Task to carry out >> Omit all images, then repeat exactly the lines below from the one containing "- Proiect realizat" through the one containing "- [DONE] select", both ends included.

Source data >>
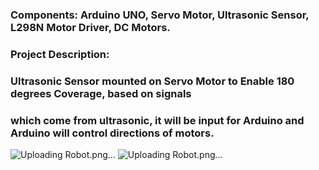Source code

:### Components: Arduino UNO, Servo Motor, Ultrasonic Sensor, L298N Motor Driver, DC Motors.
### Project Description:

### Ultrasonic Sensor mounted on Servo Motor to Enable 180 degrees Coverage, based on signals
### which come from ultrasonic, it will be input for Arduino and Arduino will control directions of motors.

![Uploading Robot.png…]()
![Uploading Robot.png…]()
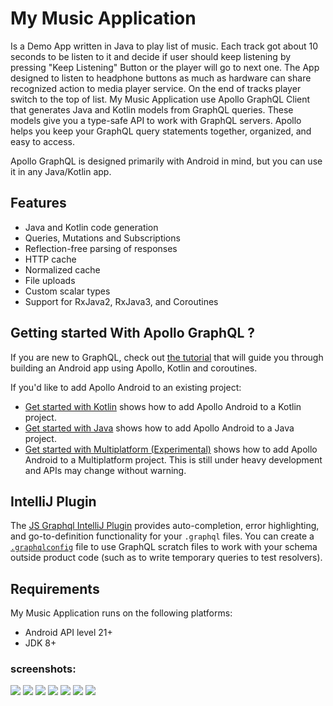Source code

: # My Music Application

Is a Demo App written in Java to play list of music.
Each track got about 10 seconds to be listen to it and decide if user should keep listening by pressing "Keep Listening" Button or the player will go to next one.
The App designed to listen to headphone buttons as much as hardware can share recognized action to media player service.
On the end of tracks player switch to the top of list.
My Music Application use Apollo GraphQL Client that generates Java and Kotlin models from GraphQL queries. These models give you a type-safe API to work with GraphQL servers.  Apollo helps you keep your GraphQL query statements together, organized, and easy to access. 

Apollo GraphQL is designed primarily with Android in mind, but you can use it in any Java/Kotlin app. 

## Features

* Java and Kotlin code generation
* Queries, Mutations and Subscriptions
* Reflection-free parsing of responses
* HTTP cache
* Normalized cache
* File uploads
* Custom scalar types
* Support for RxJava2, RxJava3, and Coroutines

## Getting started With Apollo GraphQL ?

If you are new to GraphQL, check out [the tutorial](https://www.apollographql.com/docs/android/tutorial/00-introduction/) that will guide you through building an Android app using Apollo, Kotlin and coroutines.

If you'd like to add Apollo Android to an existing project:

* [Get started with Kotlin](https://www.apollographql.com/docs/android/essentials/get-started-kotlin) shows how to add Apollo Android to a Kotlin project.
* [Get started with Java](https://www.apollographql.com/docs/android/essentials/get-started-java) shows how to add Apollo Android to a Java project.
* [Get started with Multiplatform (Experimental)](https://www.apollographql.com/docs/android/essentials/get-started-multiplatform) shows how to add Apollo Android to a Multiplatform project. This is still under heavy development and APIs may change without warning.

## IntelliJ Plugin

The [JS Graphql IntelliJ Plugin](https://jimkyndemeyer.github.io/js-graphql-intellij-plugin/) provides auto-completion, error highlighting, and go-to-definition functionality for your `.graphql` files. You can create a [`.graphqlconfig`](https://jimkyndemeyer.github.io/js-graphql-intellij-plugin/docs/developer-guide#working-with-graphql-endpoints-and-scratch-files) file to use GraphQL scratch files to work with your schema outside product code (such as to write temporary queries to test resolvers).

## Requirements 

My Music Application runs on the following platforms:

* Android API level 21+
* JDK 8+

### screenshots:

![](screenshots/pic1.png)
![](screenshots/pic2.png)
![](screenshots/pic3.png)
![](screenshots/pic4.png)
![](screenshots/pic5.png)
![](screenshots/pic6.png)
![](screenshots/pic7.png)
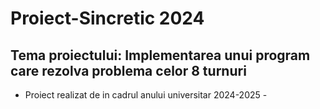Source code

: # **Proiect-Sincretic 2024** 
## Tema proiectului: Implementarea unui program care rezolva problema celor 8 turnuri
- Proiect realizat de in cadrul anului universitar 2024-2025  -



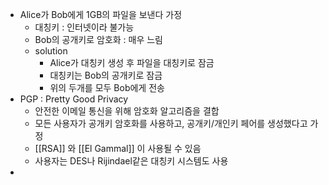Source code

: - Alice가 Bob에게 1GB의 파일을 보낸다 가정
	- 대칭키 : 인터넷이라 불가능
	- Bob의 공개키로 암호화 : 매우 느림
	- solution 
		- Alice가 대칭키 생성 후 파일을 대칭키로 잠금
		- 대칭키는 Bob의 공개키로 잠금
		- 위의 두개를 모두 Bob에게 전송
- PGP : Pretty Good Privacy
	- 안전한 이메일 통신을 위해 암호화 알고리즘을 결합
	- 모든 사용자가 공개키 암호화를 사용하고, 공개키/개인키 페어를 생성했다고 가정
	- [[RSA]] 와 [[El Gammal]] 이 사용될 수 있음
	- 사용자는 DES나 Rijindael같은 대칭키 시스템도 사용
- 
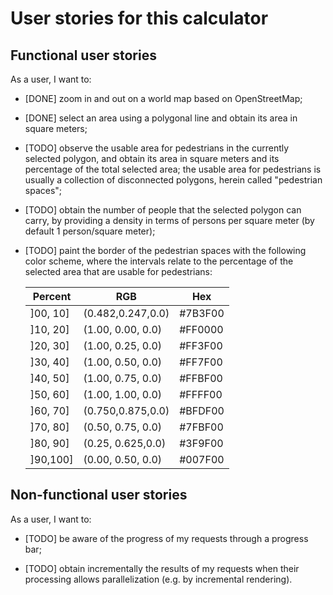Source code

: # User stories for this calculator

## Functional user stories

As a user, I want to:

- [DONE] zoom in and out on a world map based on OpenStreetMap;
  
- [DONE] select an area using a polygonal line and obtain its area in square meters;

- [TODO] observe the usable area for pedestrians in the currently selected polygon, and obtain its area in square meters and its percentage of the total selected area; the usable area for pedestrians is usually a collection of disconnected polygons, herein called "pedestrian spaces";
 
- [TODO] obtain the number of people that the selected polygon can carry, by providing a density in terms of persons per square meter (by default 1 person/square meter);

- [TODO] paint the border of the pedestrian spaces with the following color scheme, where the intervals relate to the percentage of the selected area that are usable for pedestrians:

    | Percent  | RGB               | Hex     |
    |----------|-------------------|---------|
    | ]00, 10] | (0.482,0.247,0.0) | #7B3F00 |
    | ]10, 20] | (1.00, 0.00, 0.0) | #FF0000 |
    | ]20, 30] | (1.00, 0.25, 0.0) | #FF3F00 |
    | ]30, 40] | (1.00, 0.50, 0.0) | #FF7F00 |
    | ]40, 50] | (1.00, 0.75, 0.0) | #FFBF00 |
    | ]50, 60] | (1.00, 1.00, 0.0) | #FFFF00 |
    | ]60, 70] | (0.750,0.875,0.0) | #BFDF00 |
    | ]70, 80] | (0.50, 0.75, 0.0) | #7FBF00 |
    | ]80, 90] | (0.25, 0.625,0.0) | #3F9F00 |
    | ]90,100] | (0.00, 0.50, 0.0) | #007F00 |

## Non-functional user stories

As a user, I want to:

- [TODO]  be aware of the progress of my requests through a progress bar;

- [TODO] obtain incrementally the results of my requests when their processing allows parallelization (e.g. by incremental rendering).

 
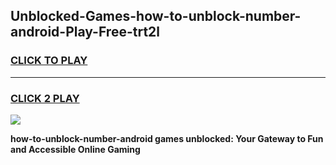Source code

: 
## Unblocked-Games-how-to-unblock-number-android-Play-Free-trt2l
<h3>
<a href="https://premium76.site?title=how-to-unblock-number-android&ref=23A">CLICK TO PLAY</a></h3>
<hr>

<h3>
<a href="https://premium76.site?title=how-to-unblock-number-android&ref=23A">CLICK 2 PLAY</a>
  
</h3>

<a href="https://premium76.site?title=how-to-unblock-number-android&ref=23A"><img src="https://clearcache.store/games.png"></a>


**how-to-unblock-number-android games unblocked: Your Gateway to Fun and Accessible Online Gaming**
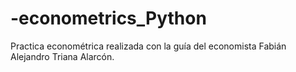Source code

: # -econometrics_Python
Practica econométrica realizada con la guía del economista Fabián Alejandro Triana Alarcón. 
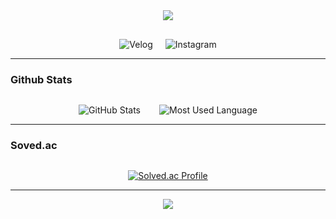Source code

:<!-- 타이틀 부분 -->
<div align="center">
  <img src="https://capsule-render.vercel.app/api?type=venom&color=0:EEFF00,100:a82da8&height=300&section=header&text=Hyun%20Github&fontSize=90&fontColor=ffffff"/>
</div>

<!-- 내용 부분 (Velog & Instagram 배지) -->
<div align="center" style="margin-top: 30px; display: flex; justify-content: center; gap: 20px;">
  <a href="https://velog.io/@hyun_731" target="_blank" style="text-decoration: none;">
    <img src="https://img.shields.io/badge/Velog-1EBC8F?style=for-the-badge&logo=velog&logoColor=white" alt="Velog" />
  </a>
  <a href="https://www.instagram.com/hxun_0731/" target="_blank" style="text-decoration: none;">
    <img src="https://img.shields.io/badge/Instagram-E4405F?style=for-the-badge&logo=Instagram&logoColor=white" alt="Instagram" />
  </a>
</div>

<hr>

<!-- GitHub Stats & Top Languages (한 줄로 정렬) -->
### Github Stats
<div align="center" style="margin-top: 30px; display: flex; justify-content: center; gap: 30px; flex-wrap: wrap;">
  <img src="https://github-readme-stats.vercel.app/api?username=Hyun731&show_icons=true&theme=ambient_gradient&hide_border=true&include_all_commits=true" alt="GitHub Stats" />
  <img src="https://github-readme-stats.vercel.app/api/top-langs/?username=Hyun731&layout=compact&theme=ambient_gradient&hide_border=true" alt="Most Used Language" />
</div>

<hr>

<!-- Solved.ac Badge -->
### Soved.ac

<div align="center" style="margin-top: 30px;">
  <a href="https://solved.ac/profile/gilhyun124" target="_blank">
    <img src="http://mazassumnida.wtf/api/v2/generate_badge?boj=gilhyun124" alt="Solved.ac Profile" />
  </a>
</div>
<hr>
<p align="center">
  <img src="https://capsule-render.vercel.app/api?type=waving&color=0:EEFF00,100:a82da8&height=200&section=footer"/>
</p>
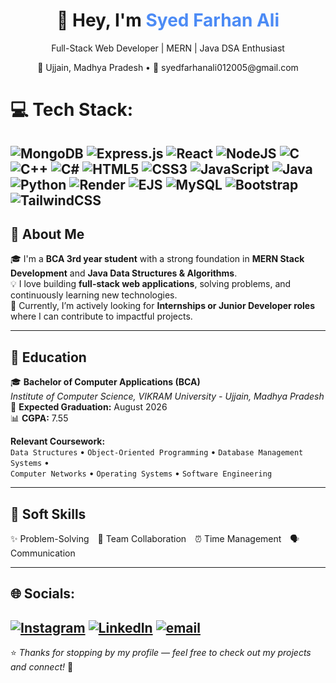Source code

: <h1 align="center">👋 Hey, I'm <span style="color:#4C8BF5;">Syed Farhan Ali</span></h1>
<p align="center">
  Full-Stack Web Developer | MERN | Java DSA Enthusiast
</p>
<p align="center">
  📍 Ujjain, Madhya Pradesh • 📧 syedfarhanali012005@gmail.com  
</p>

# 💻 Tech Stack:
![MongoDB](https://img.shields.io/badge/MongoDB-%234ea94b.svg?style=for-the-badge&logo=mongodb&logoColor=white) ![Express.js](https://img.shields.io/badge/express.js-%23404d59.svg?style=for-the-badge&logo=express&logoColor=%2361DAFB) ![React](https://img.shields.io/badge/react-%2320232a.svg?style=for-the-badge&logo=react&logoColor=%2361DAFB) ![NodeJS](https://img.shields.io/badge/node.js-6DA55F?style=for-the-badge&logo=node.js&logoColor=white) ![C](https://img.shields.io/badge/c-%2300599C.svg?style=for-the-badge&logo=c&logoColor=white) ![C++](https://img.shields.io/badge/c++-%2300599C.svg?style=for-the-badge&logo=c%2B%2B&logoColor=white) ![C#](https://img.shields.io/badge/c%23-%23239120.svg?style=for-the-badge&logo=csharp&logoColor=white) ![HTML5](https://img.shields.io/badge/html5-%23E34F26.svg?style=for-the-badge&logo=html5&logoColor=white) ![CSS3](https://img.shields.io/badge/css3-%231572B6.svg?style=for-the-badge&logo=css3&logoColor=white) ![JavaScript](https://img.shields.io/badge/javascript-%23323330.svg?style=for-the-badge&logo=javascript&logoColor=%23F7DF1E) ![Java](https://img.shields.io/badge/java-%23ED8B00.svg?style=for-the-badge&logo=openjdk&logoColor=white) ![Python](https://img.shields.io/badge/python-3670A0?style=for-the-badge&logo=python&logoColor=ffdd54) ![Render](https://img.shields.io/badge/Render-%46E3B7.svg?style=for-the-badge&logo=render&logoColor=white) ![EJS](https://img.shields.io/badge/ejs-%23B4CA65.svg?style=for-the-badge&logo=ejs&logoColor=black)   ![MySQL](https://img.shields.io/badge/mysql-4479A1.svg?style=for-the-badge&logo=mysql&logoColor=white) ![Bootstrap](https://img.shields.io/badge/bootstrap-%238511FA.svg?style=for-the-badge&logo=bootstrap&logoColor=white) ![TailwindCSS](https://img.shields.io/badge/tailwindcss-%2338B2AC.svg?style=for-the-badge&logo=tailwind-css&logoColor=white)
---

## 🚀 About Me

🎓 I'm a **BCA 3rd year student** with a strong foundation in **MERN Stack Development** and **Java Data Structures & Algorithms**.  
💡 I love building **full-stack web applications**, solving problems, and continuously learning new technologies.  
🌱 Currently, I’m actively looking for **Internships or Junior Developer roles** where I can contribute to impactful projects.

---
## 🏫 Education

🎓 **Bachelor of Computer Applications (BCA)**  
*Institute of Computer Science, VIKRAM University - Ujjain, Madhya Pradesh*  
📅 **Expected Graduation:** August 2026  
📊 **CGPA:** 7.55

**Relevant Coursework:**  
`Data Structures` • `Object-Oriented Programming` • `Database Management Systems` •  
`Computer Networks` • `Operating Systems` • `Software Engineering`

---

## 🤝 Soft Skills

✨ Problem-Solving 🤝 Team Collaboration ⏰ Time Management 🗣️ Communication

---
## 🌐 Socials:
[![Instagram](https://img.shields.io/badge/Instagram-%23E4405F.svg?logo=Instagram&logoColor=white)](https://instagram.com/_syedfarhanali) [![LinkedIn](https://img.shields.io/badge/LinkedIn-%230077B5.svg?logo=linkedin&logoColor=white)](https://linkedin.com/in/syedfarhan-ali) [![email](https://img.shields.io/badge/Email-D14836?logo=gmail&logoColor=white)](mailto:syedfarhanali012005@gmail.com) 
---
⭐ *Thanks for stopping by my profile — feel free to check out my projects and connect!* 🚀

Solution >>
- Proiect realizat de in cadrul anului universitar 2024-2025  -



Source code

: - Alice가 Bob에게 1GB의 파일을 보낸다 가정
	- 대칭키 : 인터넷이라 불가능
	- Bob의 공개키로 암호화 : 매우 느림
	- solution 
		- Alice가 대칭키 생성 후 파일을 대칭키로 잠금
		- 대칭키는 Bob의 공개키로 잠금
		- 위의 두개를 모두 Bob에게 전송
- PGP : Pretty Good Privacy
	- 안전한 이메일 통신을 위해 암호화 알고리즘을 결합
	- 모든 사용자가 공개키 암호화를 사용하고, 공개키/개인키 페어를 생성했다고 가정
	- [[RSA]] 와 [[El Gammal]] 이 사용될 수 있음
	- 사용자는 DES나 Rijindael같은 대칭키 시스템도 사용
- 
Source code

: # User stories for this calculator

## Functional user stories

As a user, I want to:

- [DONE] zoom in and out on a world map based on OpenStreetMap;
  
- [DONE] select an area using a polygonal line and obtain its area in square meters;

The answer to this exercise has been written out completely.